Exercise 3: (Exception handler)

An exception handler must report the address of the instruction that caused the exception, the exception code, and must resume (or terminate) program execution after handling the exception.

  1. For this exercise, we will use a custom exception handler instead of the one that is already built into MARS. To install our exception handler, follow these instructions:

    1. Begin by downloading the starter file available at the top of this document. The file (exceptions_handler.s) is a custom MIPS exception handler.

    2. In MARS, click to unroll “Settings” from the menu
      Mars exception handler

    3. Check the box “Initialize Program Counter to global ‘main’ if defined”

    4. unroll again the “Settings” menu and click on “Exception Handler”. A new dialog box will appear Mars exception handler 2

    5. Check the box “Include this exception handler file in all assemble operations”, then enter the path to the exception handler file you downloaded. Choose OK to finish.

    6. MARS is now configured to use our new exception handler instead of the built-in handler.

  2. In the MARS editor, write a program including instructions that cause: overflow, accesses to invalid memory addresses, trap instructions, and breakpoint instructions.
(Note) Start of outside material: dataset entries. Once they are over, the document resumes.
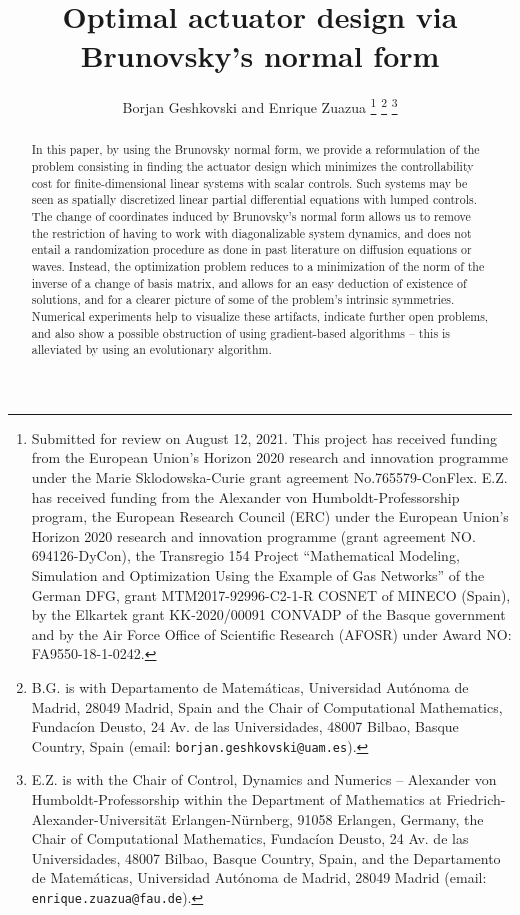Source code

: \documentclass[journal,twoside,web]{ieeecolor}
\begin{document}
\title{Optimal actuator design via Brunovsky's normal form}
\author{Borjan Geshkovski and Enrique Zuazua
\thanks{Submitted for review on August 12, 2021.
This project has received funding from the European Union's Horizon 2020 research and innovation programme under the Marie Sklodowska-Curie grant agreement No.765579-ConFlex. E.Z. has received funding from the Alexander von Humboldt-Professorship program, the European Research Council (ERC) under the European Union’s Horizon 2020 research and innovation programme (grant agreement NO. 694126-DyCon), the Transregio 154 Project “Mathematical Modeling, Simulation and Optimization Using the Example of Gas Networks” of the German DFG, grant MTM2017-92996-C2-1-R COSNET of MINECO (Spain), by the Elkartek grant KK-2020/00091 CONVADP of the Basque government and by the Air Force Office of Scientific Research (AFOSR) under Award NO: FA9550-18-1-0242.}
\thanks{B.G. is with Departamento de Matemáticas, Universidad Autónoma de Madrid, 28049 Madrid, Spain and the Chair of Computational Mathematics, Fundacíon Deusto, 24 Av. de las Universidades, 48007 Bilbao, Basque Country, Spain (email: \texttt{borjan.geshkovski@uam.es}).}
\thanks{E.Z. is with the Chair of Control, Dynamics and Numerics -- Alexander von Humboldt-Professorship within the Department of Mathematics at Friedrich-Alexander-Universität Erlangen-Nürnberg, 91058 Erlangen, Germany, 
the Chair of Computational Mathematics, Fundacíon Deusto, 24 Av. de las Universidades, 48007 Bilbao, Basque Country, Spain, and the Departamento de Matemáticas, Universidad Autónoma de Madrid, 28049 Madrid (email: \texttt{enrique.zuazua@fau.de}).}
}

\maketitle

\begin{abstract}
	In this paper, by using the Brunovsky normal form, we provide a reformulation of the problem consisting in finding the actuator design which minimizes the controllability cost for finite-dimensional linear systems with scalar controls.
Such systems may be seen as spatially discretized linear partial differential equations with lumped controls. 
		The change of coordinates induced by Brunovsky's normal form allows us to remove the restriction of having to work with diagonalizable system dynamics, and does not entail a randomization procedure as done in past literature on diffusion equations or waves. 
		Instead, the optimization problem reduces to a minimization of the norm of the inverse of a change of basis matrix, and allows for an easy deduction of  existence of solutions, and for a clearer picture of some of the problem's intrinsic symmetries. 
		Numerical experiments help to visualize these artifacts, indicate further open problems, and also show a possible obstruction of using gradient-based algorithms -- this is alleviated by using an evolutionary algorithm.
\end{abstract}
\end{document}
Your program must start with this two lines of code:

    .globl
main:

  3. Modify the exception handler to display the invalid vaddr when the exception is caused by a load, store, or instruction fetch (i.e. exception code 4 or 5). Test your exception handler by writing load and store instructions that generate invalid memory addresses.

  4. Using memory-mapped I/O and polling (cf. «  Exception mechanisms in MIPS »), write a function print_string that prints a string to the screen without using any system calls (i.e., do not use syscall instructions). The address of the string is passed in the register $a0 and the string must be terminated by the NUL (i.e. zero) character. Test this function by calling it from the main function. Make sure to enable the MMIO keyboard and display simulator from the menu (Tools | Keyboard and Display MMIO Simulator) and connect this simulator to MARS by clicking the « Connect to MIPS » button.

  5. Still using memory-mapped I/O and polling, write a program that reads characters directly from the keyboard (cf. «  Exception mechanisms in MIPS »). To demonstrate how slow the keyboard is, print the character entered and the number of iterations after exiting the wait_keyboard loop. Repeat the execution of the program until you press the (Return) key on the keyboard. Make sure to run the MARS simulator at maximum speed.

  6. If the keyboard interrupt enable bit is set, the keyboard will interrupt the processor every time a key is pressed. Write a simple interrupt handler that returns the entered character to the $v0 register. Rewrite the main function from question #4 using keyboard interrupts.

  7. Using memory-mapped I/O and polling, write a read_string function that reads a string directly from the keyboard. The function will retrieve the characters from the keyboard and store them in an array pointed to by the $a0 register. The function should continue until n-1 characters are read or the newline character is received (i.e. (Return) key is pressed). The n parameter should be passed in the $a1 register. The function should insert a NUL byte at the end of the string and should return the actual number of characters read in $v0 register. Make sure to enable the MMIO Keyboard and Display Simulator and connect the simulator to Mars. Write a main function to test read_string multiple times and to display the string after each call.